Cartesian product of vectors spaces is finite

Question

Suppose $V_1, \dots, V_m$ are vector spaces such that $V_1 \times \cdots \times V_m$ is finite-dimensional. Prove that $V_j$ is finite-dimensional for each $j=1,\dots, m$.

I have written up a proof, but it just doesn't quite sound like the kinds of proofs I see in my book. Here's what I've got:

$0 \times \cdots \times 0 \times V_j \times 0 \times \cdots \times 0$ is clearly a subspace of $V_1 \times \cdots \times V_m$ (I could prove this, but I think it's pretty obvious).

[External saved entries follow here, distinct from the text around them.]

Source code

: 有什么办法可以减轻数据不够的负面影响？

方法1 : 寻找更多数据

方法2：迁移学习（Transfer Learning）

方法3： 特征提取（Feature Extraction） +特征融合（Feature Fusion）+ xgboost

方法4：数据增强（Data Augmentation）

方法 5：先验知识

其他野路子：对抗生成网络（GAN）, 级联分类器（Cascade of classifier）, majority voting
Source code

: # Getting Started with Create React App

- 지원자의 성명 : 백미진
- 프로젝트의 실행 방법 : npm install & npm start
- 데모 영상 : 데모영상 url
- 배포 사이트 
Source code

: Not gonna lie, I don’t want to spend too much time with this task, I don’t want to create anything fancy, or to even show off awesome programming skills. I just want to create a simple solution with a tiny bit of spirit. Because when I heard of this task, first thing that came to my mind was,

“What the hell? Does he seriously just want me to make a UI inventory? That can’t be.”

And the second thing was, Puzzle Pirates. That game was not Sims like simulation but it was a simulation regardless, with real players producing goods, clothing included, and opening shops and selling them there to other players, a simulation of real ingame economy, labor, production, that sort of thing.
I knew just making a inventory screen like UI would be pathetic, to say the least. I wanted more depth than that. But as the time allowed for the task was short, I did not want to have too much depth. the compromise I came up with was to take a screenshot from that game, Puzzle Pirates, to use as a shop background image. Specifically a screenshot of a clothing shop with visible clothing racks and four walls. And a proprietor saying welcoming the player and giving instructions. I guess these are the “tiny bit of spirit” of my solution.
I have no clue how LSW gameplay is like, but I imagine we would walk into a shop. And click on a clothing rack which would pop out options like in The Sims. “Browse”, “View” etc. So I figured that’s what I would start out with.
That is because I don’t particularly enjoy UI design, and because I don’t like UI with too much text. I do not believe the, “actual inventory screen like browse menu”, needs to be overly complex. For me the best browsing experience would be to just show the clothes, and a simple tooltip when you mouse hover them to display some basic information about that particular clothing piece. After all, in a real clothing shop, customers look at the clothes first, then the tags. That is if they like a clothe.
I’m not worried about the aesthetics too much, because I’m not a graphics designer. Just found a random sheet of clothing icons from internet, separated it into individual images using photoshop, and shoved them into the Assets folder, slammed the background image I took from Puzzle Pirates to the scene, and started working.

Using a previous theorem, we know that if a vector space is finite-dimensional then all of its subspaces are finite-dimensional. This implies that $0 \times \cdots \times 0 \times V_j \times 0 \times \cdots \times 0$ is finite-dimensional. Because the linear map given by $$0 \times \cdots \times 0 \times V_j \times 0 \times \cdots \times 0 \ni (0,\dots, 0,v,0,\dots, 0)\mapsto v \in V_j$$ is an isomorphism, we know that $\dim(0 \times \cdots \times 0 \times V_j \times 0 \times \cdots \times 0) = \dim(V_j)$. Thus $V_j$ is finite dimensional, completing the proof. $\square$

Can you give me some advice on how to write this up so it sounds a bit more formal?

Answer 1

Your proof is good and is already quite formal. You can make it more explicit by defining a map $T_j \colon V_j \rightarrow V_1 \times \dots \times V_m$ given by $$ T_j(v) = \underbrace{(0,\dots,v,\dots,0)}_{j\text{th place}} $$

and then arguing that this map is linear and injective. Hence, $T_j$ is an isomorphism from $V_j$ to $T_j(V_j)$. Since $T_j(V_j)$ is the image of a linear map, it is a subspace of $V_1 \times \dots \times V_m$ and since $V_1 \times \dots \times V_m$ is finite dimensional, so is $T_j(V_j)$ (being a subspace of a finite dimensional space).